Change of directions, I ran towards the knife thrower (he wasn’t far) and tackled him against the wall. With him pinned, I stabbed him in the belly and kept at it until his stomach felt like mush. He coughed blood on my face, I felt it warm and dripping down my lips. Metallic taste. Copper and ash, flavor of war. I looked to the cactus man who had scrambled with scratches on his whole, the barrels of blackfyre left behind in the patch itself.

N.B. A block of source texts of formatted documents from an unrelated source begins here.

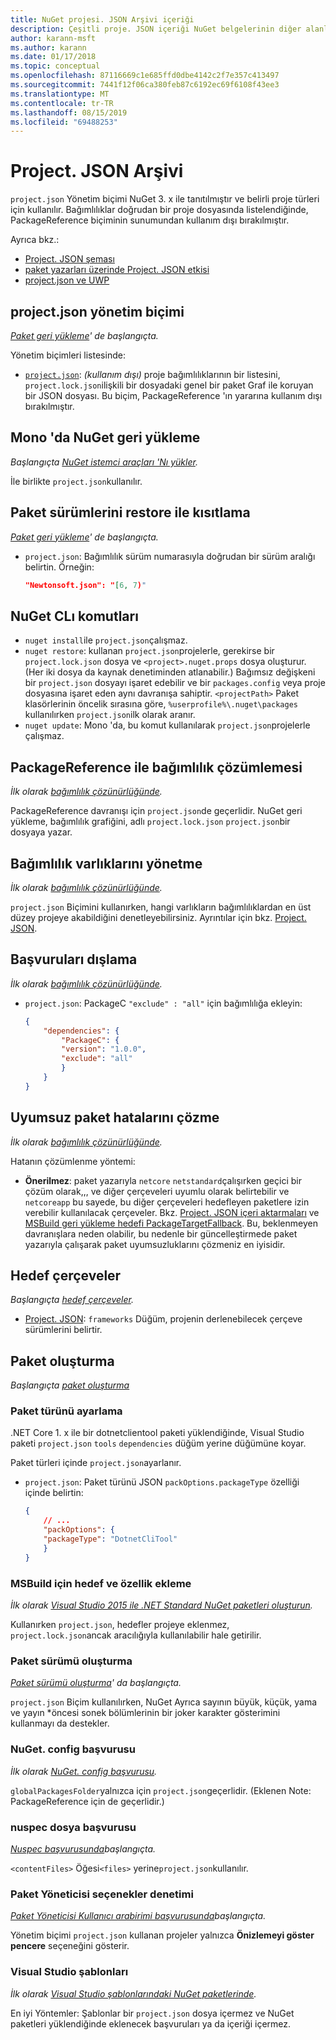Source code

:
 ```yaml
---
title: NuGet projesi. JSON Arşivi içeriği
description: Çeşitli proje. JSON içeriği NuGet belgelerinin diğer alanlarından kaldırılmıştır.
author: karann-msft
ms.author: karann
ms.date: 01/17/2018
ms.topic: conceptual
ms.openlocfilehash: 87116669c1e685ffd0dbe4142c2f7e357c413497
ms.sourcegitcommit: 7441f12f06ca380feb87c6192ec69f6108f43ee3
ms.translationtype: MT
ms.contentlocale: tr-TR
ms.lasthandoff: 08/15/2019
ms.locfileid: "69488253"
---
```

# <a name="projectjson-archive"></a>Project. JSON Arşivi

`project.json` Yönetim biçimi NuGet 3. x ile tanıtılmıştır ve belirli proje türleri için kullanılır. Bağımlılıklar doğrudan bir proje dosyasında listelendiğinde, PackageReference biçiminin sunumundan kullanım dışı bırakılmıştır.

Ayrıca bkz.:

- [Project. JSON şeması](project-json.md)
- [paket yazarları üzerinde Project. JSON etkisi](project-json-impact.md)
- [project.json ve UWP](project-json-and-uwp.md)

## <a name="projectjson-management-format"></a>project.json yönetim biçimi

*[Paket geri yükleme](../what-is-nuget.md)' de başlangıçta.*

Yönetim biçimleri listesinde:

- [`project.json`](project-json.md): *(kullanım dışı)* proje bağımlılıklarının bir listesini, `project.lock.json`ilişkili bir dosyadaki genel bir paket Graf ile koruyan bir JSON dosyası. Bu biçim, PackageReference 'ın yararına kullanım dışı bırakılmıştır.

## <a name="nuget-restore-on-mono"></a>Mono 'da NuGet geri yükleme

*Başlangıçta [NuGet istemci araçları 'Nı yükler](../install-nuget-client-tools.md).*

İle birlikte `project.json`kullanılır.

## <a name="constraining-package-versions-with-restore"></a>Paket sürümlerini restore ile kısıtlama

*[Paket geri yükleme](../consume-packages/package-restore.md#constrain-package-versions-with-restore)' de başlangıçta.*

- `project.json`: Bağımlılık sürüm numarasıyla doğrudan bir sürüm aralığı belirtin. Örneğin:

    ```json
    "Newtonsoft.json": "[6, 7)"
    ```

## <a name="nuget-cli-commands"></a>NuGet CLı komutları

- `nuget install`ile `project.json`çalışmaz.
- `nuget restore`: kullanan `project.json`projelerle, gerekirse bir `project.lock.json` dosya ve `<project>.nuget.props` dosya oluşturur. (Her iki dosya da kaynak denetiminden atlanabilir.) Bağımsız değişkeni bir `project.json` dosyayı işaret edebilir ve bir `packages.config` veya proje dosyasına işaret eden aynı davranışa sahiptir. `<projectPath>` Paket klasörlerinin öncelik sırasına göre, `%userprofile%\.nuget\packages` kullanılırken `project.json`ilk olarak aranır.
- `nuget update`: Mono 'da, bu komut kullanılarak `project.json`projelerle çalışmaz.

## <a name="dependency-resolution-with-packagereference"></a>PackageReference ile bağımlılık çözümlemesi

*İlk olarak [bağımlılık çözünürlüğünde](../concepts/dependency-resolution.md#dependency-resolution-with-packagereference).*

PackageReference davranışı için `project.json`de geçerlidir. NuGet geri yükleme, bağımlılık grafiğini, adlı `project.lock.json` `project.json`bir dosyaya yazar.

## <a name="managing-dependency-assets"></a>Bağımlılık varlıklarını yönetme

*İlk olarak [bağımlılık çözünürlüğünde](../concepts/dependency-resolution.md#managing-dependency-assets).*

`project.json` Biçimini kullanırken, hangi varlıkların bağımlılıklardan en üst düzey projeye akabildiğini denetleyebilirsiniz. Ayrıntılar için bkz. [Project. JSON](project-json.md).

## <a name="excluding-references"></a>Başvuruları dışlama

*İlk olarak [bağımlılık çözünürlüğünde](../concepts/dependency-resolution.md#excluding-references).*

- `project.json`: PackageC `"exclude" : "all"` için bağımlılığa ekleyin:

    ```json
    {
        "dependencies": {
            "PackageC": {
            "version": "1.0.0",
            "exclude": "all"
            }
        }
    }
    ```

## <a name="resolving-incompatible-package-errors"></a>Uyumsuz paket hatalarını çözme

*İlk olarak [bağımlılık çözünürlüğünde](../concepts/dependency-resolution.md#resolving-incompatible-package-errors).*

Hatanın çözümlenme yöntemi:

- **Önerilmez**: paket yazarıyla `netcore` `netstandard`çalışırken geçici bir çözüm olarak,,, ve diğer çerçeveleri uyumlu olarak belirtebilir ve `netcoreapp` bu sayede, bu diğer çerçeveleri hedefleyen paketlere izin verebilir kullanılacak çerçeveler. Bkz. [Project. JSON içeri aktarmaları](project-json.md#imports) ve [MSBuild geri yükleme hedefi PackageTargetFallback](../reference/msbuild-targets.md#packagetargetfallback). Bu, beklenmeyen davranışlara neden olabilir, bu nedenle bir güncelleştirmede paket yazarıyla çalışarak paket uyumsuzluklarını çözmeniz en iyisidir.

## <a name="target-frameworks"></a>Hedef çerçeveler

*Başlangıçta [hedef çerçeveler](../reference/target-frameworks.md).*

- [Project. JSON](project-json.md): `frameworks` Düğüm, projenin derlenebilecek çerçeve sürümlerini belirtir.

## <a name="creating-a-package"></a>Paket oluşturma

*Başlangıçta [paket oluşturma](../create-packages/creating-a-package.md)*

### <a name="setting-a-package-type"></a>Paket türünü ayarlama

.NET Core 1. x ile bir dotnetclientool paketi yüklendiğinde, Visual Studio paketi `project.json` `tools` `dependencies` düğüm yerine düğümüne koyar.

Paket türleri içinde `project.json`ayarlanır.

- `project.json`: Paket türünü JSON `packOptions.packageType` özelliği içinde belirtin:

    ```json
    {
        // ...
        "packOptions": {
        "packageType": "DotnetCliTool"
        }
    }
    ```

### <a name="adding-targets-and-props-for-msbuild"></a>MSBuild için hedef ve özellik ekleme

*İlk olarak [Visual Studio 2015 ile .NET Standard NuGet paketleri oluşturun](../guides/create-net-standard-packages-vs2015.md).*

Kullanırken `project.json`, hedefler projeye eklenmez, `project.lock.json`ancak aracılığıyla kullanılabilir hale getirilir.

### <a name="package-versioning"></a>Paket sürümü oluşturma

*[Paket sürümü oluşturma](../concepts/package-versioning.md)' da başlangıçta.*

`project.json` Biçim kullanılırken, NuGet Ayrıca sayının büyük, küçük, yama ve yayın \*öncesi sonek bölümlerinin bir joker karakter gösterimini kullanmayı da destekler.

### <a name="nugetconfig-reference"></a>NuGet. config başvurusu

*İlk olarak [NuGet. config başvurusu](../reference/nuget-config-file.md).*

`globalPackagesFolder`yalnızca için `project.json`geçerlidir. (Eklenen Note: PackageReference için de geçerlidir.)

### <a name="nuspec-file-reference"></a>nuspec dosya başvurusu

*[Nuspec başvurusunda](../reference/nuspec.md)başlangıçta.*

`<contentFiles>` Öğesi`<files>` yerine`project.json`kullanılır.

### <a name="package-manager-options-control"></a>Paket Yöneticisi seçenekler denetimi

*[Paket Yöneticisi Kullanıcı arabirimi başvurusunda](../consume-packages/install-use-packages-visual-studio.md)başlangıçta.*

Yönetim biçimi `project.json` kullanan projeler yalnızca **Önizlemeyi göster pencere** seçeneğini gösterir.

### <a name="visual-studio-templates"></a>Visual Studio şablonları

*İlk olarak [Visual Studio şablonlarındaki NuGet paketlerinde](../visual-studio-extensibility/visual-studio-templates.md).*

En iyi Yöntemler: Şablonlar bir `project.json` dosya içermez ve NuGet paketleri yüklendiğinde eklenecek başvuruları ya da içeriği içermez.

“Are you fine?” I knelt towards Edwin.

“Yeah. Go. Go.” Edwin dug the knife out and tossed it. I grabbed my horse reigns and tightened the rope and sped. The man wasn’t far, he hadn’t made it anywhere at all but in the panic, seemed further than he was. I looped the last of my rope and spun it in the air and threw. It wrung around his neck. I yanked and yoked his neck and he dropped his sword. I dragged him, choking him, his back against the floor as he skidded along the surface. The flesh coming off him.

When I had my fill - while he was still alive - I stopped the horse and stepped on his face. I stomped on his ribs, they snapped at my heel. He coughed and cried.

I tied the rest of him up and grabbed him by the hair and brought him up to the horse. We came back to his friend, the eviscerated one. I left him there, hog tied on the horse with him facing the corpse of his ally. A man who had crawled a few inches off to drag himself against the wall. He had died there, holding his belly, with his mouth blistered and face sunburnt.

“You look at him.” I pulled the mans hair. “You look at him and you second guess trying to escape. You hear me?”

He wasn’t listening. Only gawking.

Edwin shouted. He groaned.

Fuck. I couldn’t stop cursing. Fuck. Fuck.

Edwin hopped up to me. His leg bleeding.

“See. I’m fine.” He smiled. So much sweat had formed on his forehead, his glands were popped open and spotty looking on his skin. He grinned with his buck teeth and strained a smile. I knelt and lifted his trousers up to his knees. Everything on his shin bones was purple. The veins bulged and his flesh looked sickly.

“This isn’t normal.” My heart raced. “An infection wouldn’t be this quick. This isn’t right.”

Edwin slapped my hand. His eye brows raised.

“Look, alright? I’m okay.” He said.

His leg gave out. He fell on his ass.

“No. No. No.” I grabbed him. I ripped his shirt and wrapped it tight against his knee. He screamed as I did so.

I raised Edwin to the back of my horse. Then I saw it, in the corner of my eyes, shining and gleaming. The dagger.

I ran and picked it up and looked at it, spinning it in my hand. The grip so hard that I felt the leather handle bite the skin on my fingers through my gloves. I ran to the boy.

“Is this poisoned?” I grabbed his hair. He looked to me. He hadn’t blinked at all.

“No.” He said. “No. No.”

I brought it up to his face, the edge close to his cheek.

“You and me are going to come to a truth. Is this poisoned?”

I brought it closer. It reflected off his eye as he stared at the edge.

“Maybe. Maybe.” He wriggled. “Yes. Yes!”

“You fucking assholes.” I scrunched my face and slit the boys face. “Fuck. You.”

The boy shouted. His mouth went wide. He turned, hog tied, scrambling on the floor.

“Get me a doctor.” He turned his face left and right. “Help. Help.”

I drove off, yanking at Edwin’s horse as we made our way back to camp. The sun against our backs. A nightmare waiting for us far up ahead.